Assigned task » Lines from the one containing "Selain itu, bahan" through the end of the material below should be given again exactly, with no others.

Dataset content »
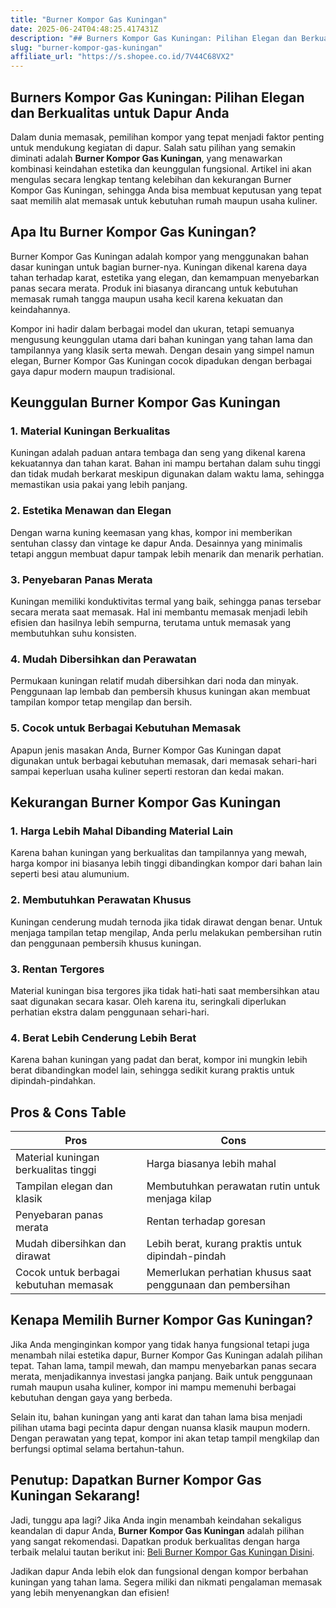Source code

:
 ```yaml
---
title: "Burner Kompor Gas Kuningan"
date: 2025-06-24T04:48:25.417431Z
description: "## Burners Kompor Gas Kuningan: Pilihan Elegan dan Berkualitas untuk Dapur Anda..."
slug: "burner-kompor-gas-kuningan"
affiliate_url: "https://s.shopee.co.id/7V44C68VX2"
---
```

## Burners Kompor Gas Kuningan: Pilihan Elegan dan Berkualitas untuk Dapur Anda

Dalam dunia memasak, pemilihan kompor yang tepat menjadi faktor penting untuk mendukung kegiatan di dapur. Salah satu pilihan yang semakin diminati adalah **Burner Kompor Gas Kuningan**, yang menawarkan kombinasi keindahan estetika dan keunggulan fungsional. Artikel ini akan mengulas secara lengkap tentang kelebihan dan kekurangan Burner Kompor Gas Kuningan, sehingga Anda bisa membuat keputusan yang tepat saat memilih alat memasak untuk kebutuhan rumah maupun usaha kuliner.

## Apa Itu Burner Kompor Gas Kuningan?

Burner Kompor Gas Kuningan adalah kompor yang menggunakan bahan dasar kuningan untuk bagian burner-nya. Kuningan dikenal karena daya tahan terhadap karat, estetika yang elegan, dan kemampuan menyebarkan panas secara merata. Produk ini biasanya dirancang untuk kebutuhan memasak rumah tangga maupun usaha kecil karena kekuatan dan keindahannya.

Kompor ini hadir dalam berbagai model dan ukuran, tetapi semuanya mengusung keunggulan utama dari bahan kuningan yang tahan lama dan tampilannya yang klasik serta mewah. Dengan desain yang simpel namun elegan, Burner Kompor Gas Kuningan cocok dipadukan dengan berbagai gaya dapur modern maupun tradisional.

## Keunggulan Burner Kompor Gas Kuningan

### 1. Material Kuningan Berkualitas

Kuningan adalah paduan antara tembaga dan seng yang dikenal karena kekuatannya dan tahan karat. Bahan ini mampu bertahan dalam suhu tinggi dan tidak mudah berkarat meskipun digunakan dalam waktu lama, sehingga memastikan usia pakai yang lebih panjang.

### 2. Estetika Menawan dan Elegan

Dengan warna kuning keemasan yang khas, kompor ini memberikan sentuhan classy dan vintage ke dapur Anda. Desainnya yang minimalis tetapi anggun membuat dapur tampak lebih menarik dan menarik perhatian.

### 3. Penyebaran Panas Merata

Kuningan memiliki konduktivitas termal yang baik, sehingga panas tersebar secara merata saat memasak. Hal ini membantu memasak menjadi lebih efisien dan hasilnya lebih sempurna, terutama untuk memasak yang membutuhkan suhu konsisten.

### 4. Mudah Dibersihkan dan Perawatan

Permukaan kuningan relatif mudah dibersihkan dari noda dan minyak. Penggunaan lap lembab dan pembersih khusus kuningan akan membuat tampilan kompor tetap mengilap dan bersih.

### 5. Cocok untuk Berbagai Kebutuhan Memasak

Apapun jenis masakan Anda, Burner Kompor Gas Kuningan dapat digunakan untuk berbagai kebutuhan memasak, dari memasak sehari-hari sampai keperluan usaha kuliner seperti restoran dan kedai makan.

## Kekurangan Burner Kompor Gas Kuningan

### 1. Harga Lebih Mahal Dibanding Material Lain

Karena bahan kuningan yang berkualitas dan tampilannya yang mewah, harga kompor ini biasanya lebih tinggi dibandingkan kompor dari bahan lain seperti besi atau alumunium.

### 2. Membutuhkan Perawatan Khusus

Kuningan cenderung mudah ternoda jika tidak dirawat dengan benar. Untuk menjaga tampilan tetap mengilap, Anda perlu melakukan pembersihan rutin dan penggunaan pembersih khusus kuningan.

### 3. Rentan Tergores

Material kuningan bisa tergores jika tidak hati-hati saat membersihkan atau saat digunakan secara kasar. Oleh karena itu, seringkali diperlukan perhatian ekstra dalam penggunaan sehari-hari.

### 4. Berat Lebih Cenderung Lebih Berat

Karena bahan kuningan yang padat dan berat, kompor ini mungkin lebih berat dibandingkan model lain, sehingga sedikit kurang praktis untuk dipindah-pindahkan.

## Pros & Cons Table

| **Pros**                                    | **Cons**                                           |
|----------------------------------------------|----------------------------------------------------|
| Material kuningan berkualitas tinggi        | Harga biasanya lebih mahal                        |
| Tampilan elegan dan klasik                  | Membutuhkan perawatan rutin untuk menjaga kilap|
| Penyebaran panas merata                     | Rentan terhadap goresan                           |
| Mudah dibersihkan dan dirawat              | Lebih berat, kurang praktis untuk dipindah-pindah|
| Cocok untuk berbagai kebutuhan memasak     | Memerlukan perhatian khusus saat penggunaan dan pembersihan|

## Kenapa Memilih Burner Kompor Gas Kuningan?

Jika Anda menginginkan kompor yang tidak hanya fungsional tetapi juga menambah nilai estetika dapur, Burner Kompor Gas Kuningan adalah pilihan tepat. Tahan lama, tampil mewah, dan mampu menyebarkan panas secara merata, menjadikannya investasi jangka panjang. Baik untuk penggunaan rumah maupun usaha kuliner, kompor ini mampu memenuhi berbagai kebutuhan dengan gaya yang berbeda.

Selain itu, bahan kuningan yang anti karat dan tahan lama bisa menjadi pilihan utama bagi pecinta dapur dengan nuansa klasik maupun modern. Dengan perawatan yang tepat, kompor ini akan tetap tampil mengkilap dan berfungsi optimal selama bertahun-tahun.

## Penutup: Dapatkan Burner Kompor Gas Kuningan Sekarang!

Jadi, tunggu apa lagi? Jika Anda ingin menambah keindahan sekaligus keandalan di dapur Anda, **Burner Kompor Gas Kuningan** adalah pilihan yang sangat rekomendasi. Dapatkan produk berkualitas dengan harga terbaik melalui tautan berikut ini: [Beli Burner Kompor Gas Kuningan Disini](https://s.shopee.co.id/7V44C68VX2).

Jadikan dapur Anda lebih elok dan fungsional dengan kompor berbahan kuningan yang tahan lama. Segera miliki dan nikmati pengalaman memasak yang lebih menyenangkan dan efisien!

Completed exercise »
Selain itu, bahan kuningan yang anti karat dan tahan lama bisa menjadi pilihan utama bagi pecinta dapur dengan nuansa klasik maupun modern. Dengan perawatan yang tepat, kompor ini akan tetap tampil mengkilap dan berfungsi optimal selama bertahun-tahun.

## Penutup: Dapatkan Burner Kompor Gas Kuningan Sekarang!

Jadi, tunggu apa lagi? Jika Anda ingin menambah keindahan sekaligus keandalan di dapur Anda, **Burner Kompor Gas Kuningan** adalah pilihan yang sangat rekomendasi. Dapatkan produk berkualitas dengan harga terbaik melalui tautan berikut ini: [Beli Burner Kompor Gas Kuningan Disini](https://s.shopee.co.id/7V44C68VX2).

Jadikan dapur Anda lebih elok dan fungsional dengan kompor berbahan kuningan yang tahan lama. Segera miliki dan nikmati pengalaman memasak yang lebih menyenangkan dan efisien!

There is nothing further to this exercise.